» **Activity**: Since the data must remain as supplied, reproduce it word for word.

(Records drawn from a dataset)
______

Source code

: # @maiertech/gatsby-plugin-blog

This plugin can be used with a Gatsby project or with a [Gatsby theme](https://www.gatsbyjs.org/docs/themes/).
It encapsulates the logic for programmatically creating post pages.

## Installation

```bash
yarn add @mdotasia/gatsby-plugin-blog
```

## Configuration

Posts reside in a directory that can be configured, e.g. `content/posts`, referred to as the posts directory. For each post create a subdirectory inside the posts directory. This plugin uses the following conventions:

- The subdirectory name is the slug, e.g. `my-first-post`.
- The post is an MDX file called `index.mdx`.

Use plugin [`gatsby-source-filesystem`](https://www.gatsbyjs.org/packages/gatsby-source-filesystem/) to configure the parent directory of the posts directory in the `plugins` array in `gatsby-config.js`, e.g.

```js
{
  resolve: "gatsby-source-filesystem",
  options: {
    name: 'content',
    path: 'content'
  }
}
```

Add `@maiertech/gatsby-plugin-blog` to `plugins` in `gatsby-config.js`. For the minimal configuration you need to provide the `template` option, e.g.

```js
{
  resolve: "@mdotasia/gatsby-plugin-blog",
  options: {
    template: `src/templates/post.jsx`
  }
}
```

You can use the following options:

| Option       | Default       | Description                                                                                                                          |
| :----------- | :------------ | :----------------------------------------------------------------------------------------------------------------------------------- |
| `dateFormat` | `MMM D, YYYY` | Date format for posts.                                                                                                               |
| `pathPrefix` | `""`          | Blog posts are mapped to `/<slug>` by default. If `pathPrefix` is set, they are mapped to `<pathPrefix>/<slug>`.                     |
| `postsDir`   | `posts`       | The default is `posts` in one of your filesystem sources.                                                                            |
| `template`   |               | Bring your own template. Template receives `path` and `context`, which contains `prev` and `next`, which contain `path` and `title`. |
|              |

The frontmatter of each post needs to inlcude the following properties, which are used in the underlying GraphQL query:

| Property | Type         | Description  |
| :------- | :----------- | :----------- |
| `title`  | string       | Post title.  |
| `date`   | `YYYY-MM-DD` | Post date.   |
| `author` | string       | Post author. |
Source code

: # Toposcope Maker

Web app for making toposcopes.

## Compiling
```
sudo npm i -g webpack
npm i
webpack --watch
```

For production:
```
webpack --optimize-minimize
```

______

» **Result**:
Source code

: # @maiertech/gatsby-plugin-blog

This plugin can be used with a Gatsby project or with a [Gatsby theme](https://www.gatsbyjs.org/docs/themes/).
It encapsulates the logic for programmatically creating post pages.

## Installation

```bash
yarn add @mdotasia/gatsby-plugin-blog
```

## Configuration

Posts reside in a directory that can be configured, e.g. `content/posts`, referred to as the posts directory. For each post create a subdirectory inside the posts directory. This plugin uses the following conventions:

- The subdirectory name is the slug, e.g. `my-first-post`.
- The post is an MDX file called `index.mdx`.

Use plugin [`gatsby-source-filesystem`](https://www.gatsbyjs.org/packages/gatsby-source-filesystem/) to configure the parent directory of the posts directory in the `plugins` array in `gatsby-config.js`, e.g.

```js
{
  resolve: "gatsby-source-filesystem",
  options: {
    name: 'content',
    path: 'content'
  }
}
```

Add `@maiertech/gatsby-plugin-blog` to `plugins` in `gatsby-config.js`. For the minimal configuration you need to provide the `template` option, e.g.

```js
{
  resolve: "@mdotasia/gatsby-plugin-blog",
  options: {
    template: `src/templates/post.jsx`
  }
}
```

You can use the following options:

| Option       | Default       | Description                                                                                                                          |
| :----------- | :------------ | :----------------------------------------------------------------------------------------------------------------------------------- |
| `dateFormat` | `MMM D, YYYY` | Date format for posts.                                                                                                               |
| `pathPrefix` | `""`          | Blog posts are mapped to `/<slug>` by default. If `pathPrefix` is set, they are mapped to `<pathPrefix>/<slug>`.                     |
| `postsDir`   | `posts`       | The default is `posts` in one of your filesystem sources.                                                                            |
| `template`   |               | Bring your own template. Template receives `path` and `context`, which contains `prev` and `next`, which contain `path` and `title`. |
|              |

The frontmatter of each post needs to inlcude the following properties, which are used in the underlying GraphQL query:

| Property | Type         | Description  |
| :------- | :----------- | :----------- |
| `title`  | string       | Post title.  |
| `date`   | `YYYY-MM-DD` | Post date.   |
| `author` | string       | Post author. |
Source code

: # Toposcope Maker

Web app for making toposcopes.

## Compiling
```
sudo npm i -g webpack
npm i
webpack --watch
```

For production:
```
webpack --optimize-minimize
```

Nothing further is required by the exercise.